Required work: Without including any pictures, retype exactly the lines from the top of the records through the line containing "Property tests are", that final line included.
[Opening Dataset excerpts section]
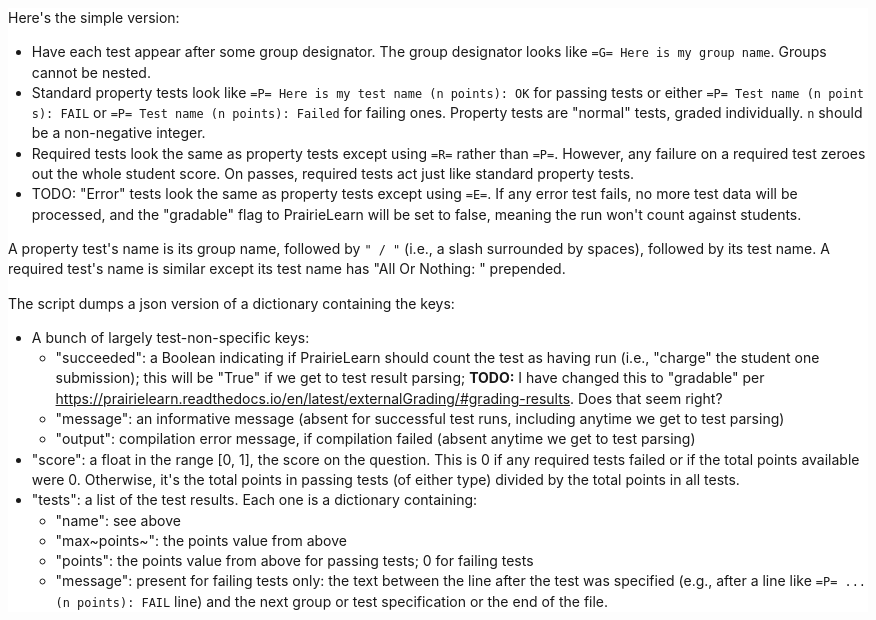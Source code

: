 Here\'s the simple version:

-   Have each test appear after some group designator. The group
    designator looks like `=G= Here is my group name`. Groups cannot be
    nested.
-   Standard property tests look like `=P= Here is my test name (n
     points): OK` for passing tests or either `=P= Test name (n points):
     FAIL` or `=P= Test name (n points): Failed` for failing ones.
    Property tests are \"normal\" tests, graded individually. `n` should
    be a non-negative integer.
-   Required tests look the same as property tests except using `=R=`
    rather than `=P=`. However, any failure on a required test zeroes
    out the whole student score. On passes, required tests act just like
    standard property tests.
-   TODO: "Error" tests look the same as property tests except using `=E=`.
    If any error test fails, no more test data will be processed, and
    the "gradable" flag to PrairieLearn will be set to false, meaning
    the run won't count against students.

A property test\'s name is its group name, followed by `" / "` (i.e., a
slash surrounded by spaces), followed by its test name. A required
test\'s name is similar except its test name has \"All Or Nothing: \"
prepended.

The script dumps a json version of a dictionary containing the keys:

-   A bunch of largely test-non-specific keys:
    -   \"succeeded\": a Boolean indicating if PrairieLearn should count
        the test as having run (i.e., \"charge\" the student one
        submission); this will be \"True\" if we get to test result
        parsing; **TODO:** I have changed this to \"gradable\" per
        <https://prairielearn.readthedocs.io/en/latest/externalGrading/#grading-results>.
        Does that seem right?
    -   \"message\": an informative message (absent for successful test
        runs, including anytime we get to test parsing)
    -   \"output\": compilation error message, if compilation failed
        (absent anytime we get to test parsing)
-   \"score\": a float in the range \[0, 1\], the score on the question.
    This is 0 if any required tests failed or if the total points
    available were 0. Otherwise, it\'s the total points in passing tests
    (of either type) divided by the total points in all tests.
-   \"tests\": a list of the test results. Each one is a dictionary
    containing:
    -   \"name\": see above
    -   \"max~points~\": the points value from above
    -   \"points\": the points value from above for passing tests; 0 for
        failing tests
    -   \"message\": present for failing tests only: the text between
        the line after the test was specified (e.g., after a line like
        `=P=
         ... (n points): FAIL` line) and the next group or test
        specification or the end of the file.
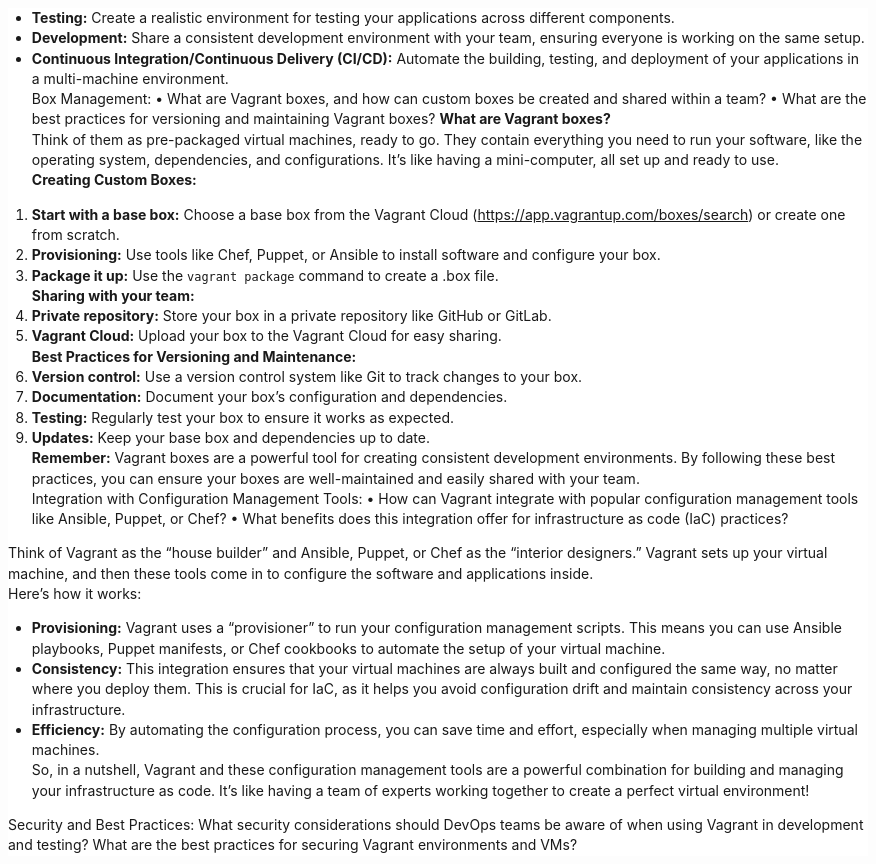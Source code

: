   * **Testing:**  Create a realistic environment for testing your applications across different components.  
  * **Development:**  Share a consistent development environment with your team, ensuring everyone is working on the same setup.  
  * **Continuous Integration/Continuous Delivery (CI/CD):**  Automate the building, testing, and deployment of your applications in a multi-machine environment.  
Box Management:
•	What are Vagrant boxes, and how can custom boxes be created and shared within a team?
•	What are the best practices for versioning and maintaining Vagrant boxes?
**What are Vagrant boxes?**  
  Think of them as pre-packaged virtual machines, ready to go. They contain everything you need to run your software, like the operating system, dependencies, and configurations.  It’s like having a mini-computer, all set up and ready to use.  
  **Creating Custom Boxes:**  
   1. **Start with a base box:**  Choose a base box from the Vagrant Cloud (https://app.vagrantup.com/boxes/search) or create one from scratch.  
   2. **Provisioning:**  Use tools like Chef, Puppet, or Ansible to install software and configure your box.  
   3. **Package it up:**  Use the `vagrant package` command to create a .box file.  
  **Sharing with your team:**  
   1. **Private repository:**  Store your box in a private repository like GitHub or GitLab.  
   2. **Vagrant Cloud:**  Upload your box to the Vagrant Cloud for easy sharing.  
  **Best Practices for Versioning and Maintenance:**  
   1. **Version control:**  Use a version control system like Git to track changes to your box.  
   2. **Documentation:**  Document your box’s configuration and dependencies.  
   3. **Testing:**  Regularly test your box to ensure it works as expected.  
   4. **Updates:**  Keep your base box and dependencies up to date.  
  **Remember:**  Vagrant boxes are a powerful tool for creating consistent development environments.  By following these best practices, you can ensure your boxes are well-maintained and easily shared with your team.   
Integration with Configuration Management Tools:
•	How can Vagrant integrate with popular configuration management tools like Ansible, Puppet, or Chef?
•	What benefits does this integration offer for infrastructure as code (IaC) practices?

Think of Vagrant as the “house builder” and Ansible, Puppet, or Chef as the “interior designers.”  Vagrant sets up your virtual machine, and then these tools come in to configure the software and applications inside.   
  Here’s how it works:  
  * **Provisioning:** Vagrant uses a “provisioner” to run your configuration management scripts.  This means you can use Ansible playbooks, Puppet manifests, or Chef cookbooks to automate the setup of your virtual machine.  
  * **Consistency:**  This integration ensures that your virtual machines are always built and configured the same way, no matter where you deploy them.  This is crucial for IaC, as it helps you avoid configuration drift and maintain consistency across your infrastructure.  
  * **Efficiency:**  By automating the configuration process, you can save time and effort, especially when managing multiple virtual machines.  
  So, in a nutshell, Vagrant and these configuration management tools are a powerful combination for building and managing your infrastructure as code.  It’s like having a team of experts working together to create a perfect virtual environment!   

Security and Best Practices:
What security considerations should DevOps teams be aware of when using Vagrant in development and testing?
What are the best practices for securing Vagrant environments and VMs?
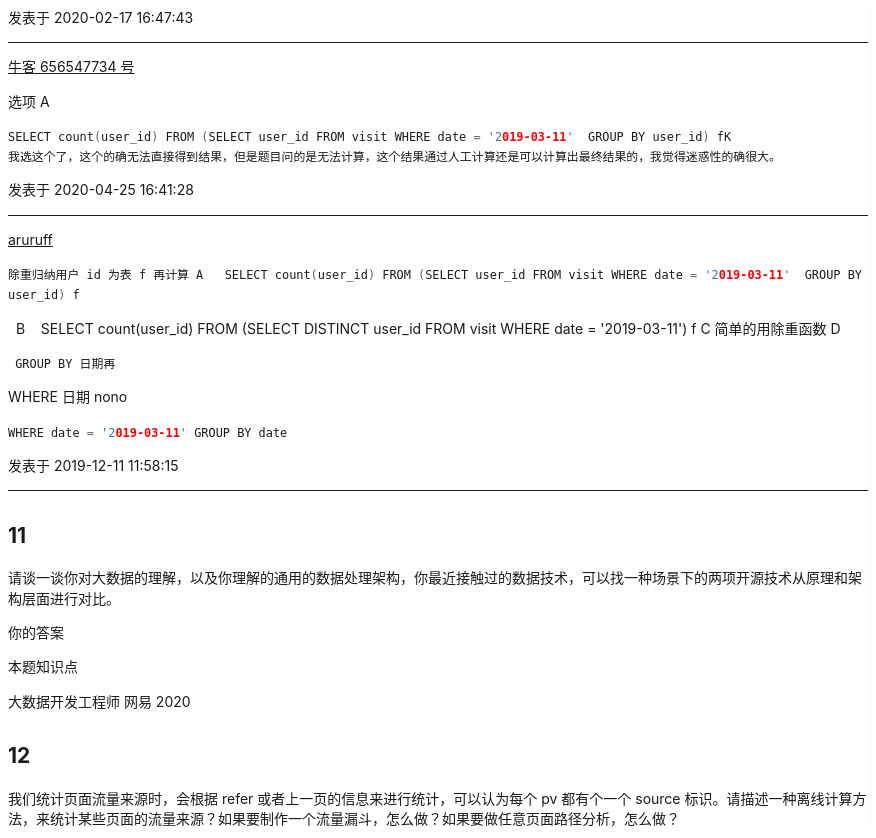 发表于 2020-02-17 16:47:43

* * *

[牛客 656547734 号](https://www.nowcoder.com/profile/656547734)

选项 A 

```cpp
SELECT count(user_id) FROM (SELECT user_id FROM visit WHERE date = '2019-03-11'  GROUP BY user_id) fK
我选这个了，这个的确无法直接得到结果，但是题目问的是无法计算，这个结果通过人工计算还是可以计算出最终结果的，我觉得迷惑性的确很大。
```

发表于 2020-04-25 16:41:28

* * *

[aruruff](https://www.nowcoder.com/profile/509544345)

```cpp
除重归纳用户 id 为表 f 再计算 A   SELECT count(user_id) FROM (SELECT user_id FROM visit WHERE date = '2019-03-11'  GROUP BY user_id) f
```

  B    SELECT count(user_id) FROM (SELECT DISTINCT user_id FROM visit WHERE date = '2019-03-11') f
C 简单的用除重函数
D

```cpp
 GROUP BY 日期再

```
WHERE 日期 nono
```cpp

```

```cpp
WHERE date = '2019-03-11' GROUP BY date  
```

发表于 2019-12-11 11:58:15

* * *

## 11

请谈一谈你对大数据的理解，以及你理解的通用的数据处理架构，你最近接触过的数据技术，可以找一种场景下的两项开源技术从原理和架构层面进行对比。

你的答案

本题知识点

大数据开发工程师 网易 2020

## 12

我们统计页面流量来源时，会根据 refer 或者上一页的信息来进行统计，可以认为每个 pv 都有个一个 source 标识。请描述一种离线计算方法，来统计某些页面的流量来源？如果要制作一个流量漏斗，怎么做？如果要做任意页面路径分析，怎么做？
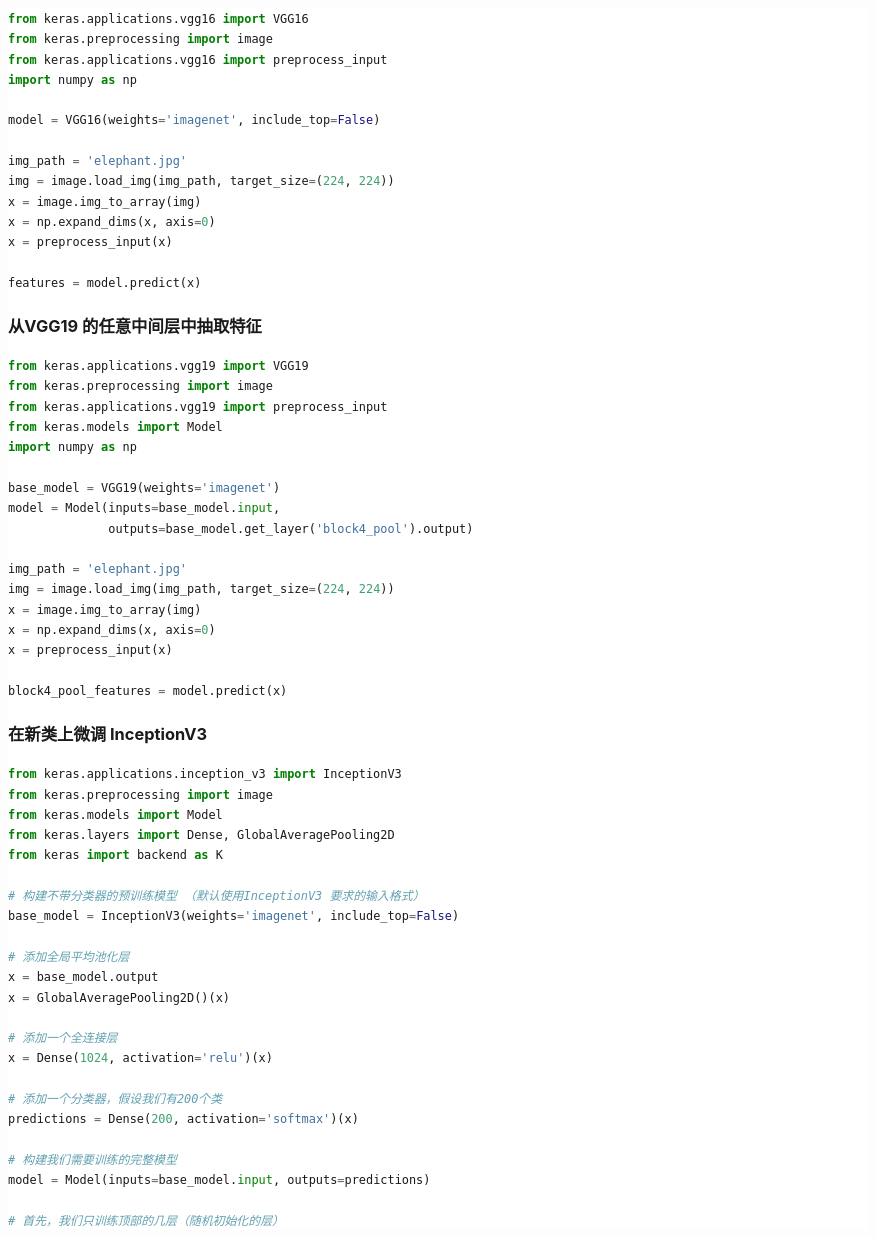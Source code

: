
 ```python
from keras.applications.vgg16 import VGG16
from keras.preprocessing import image
from keras.applications.vgg16 import preprocess_input
import numpy as np

model = VGG16(weights='imagenet', include_top=False)

img_path = 'elephant.jpg'
img = image.load_img(img_path, target_size=(224, 224))
x = image.img_to_array(img)
x = np.expand_dims(x, axis=0)
x = preprocess_input(x)

features = model.predict(x)
```

### 从VGG19 的任意中间层中抽取特征

```python
from keras.applications.vgg19 import VGG19
from keras.preprocessing import image
from keras.applications.vgg19 import preprocess_input
from keras.models import Model
import numpy as np

base_model = VGG19(weights='imagenet')
model = Model(inputs=base_model.input,
              outputs=base_model.get_layer('block4_pool').output)

img_path = 'elephant.jpg'
img = image.load_img(img_path, target_size=(224, 224))
x = image.img_to_array(img)
x = np.expand_dims(x, axis=0)
x = preprocess_input(x)

block4_pool_features = model.predict(x)
```

### 在新类上微调 InceptionV3

```python
from keras.applications.inception_v3 import InceptionV3
from keras.preprocessing import image
from keras.models import Model
from keras.layers import Dense, GlobalAveragePooling2D
from keras import backend as K

# 构建不带分类器的预训练模型 （默认使用InceptionV3 要求的输入格式）
base_model = InceptionV3(weights='imagenet', include_top=False)

# 添加全局平均池化层
x = base_model.output
x = GlobalAveragePooling2D()(x)

# 添加一个全连接层
x = Dense(1024, activation='relu')(x)

# 添加一个分类器，假设我们有200个类
predictions = Dense(200, activation='softmax')(x)

# 构建我们需要训练的完整模型
model = Model(inputs=base_model.input, outputs=predictions)

# 首先，我们只训练顶部的几层（随机初始化的层）
```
[Closing Dataset excerpts section]
Answer below:
Source code

: Here\'s the simple version:

-   Have each test appear after some group designator. The group
    designator looks like `=G= Here is my group name`. Groups cannot be
    nested.
-   Standard property tests look like `=P= Here is my test name (n
     points): OK` for passing tests or either `=P= Test name (n points):
     FAIL` or `=P= Test name (n points): Failed` for failing ones.
    Property tests are \"normal\" tests, graded individually. `n` should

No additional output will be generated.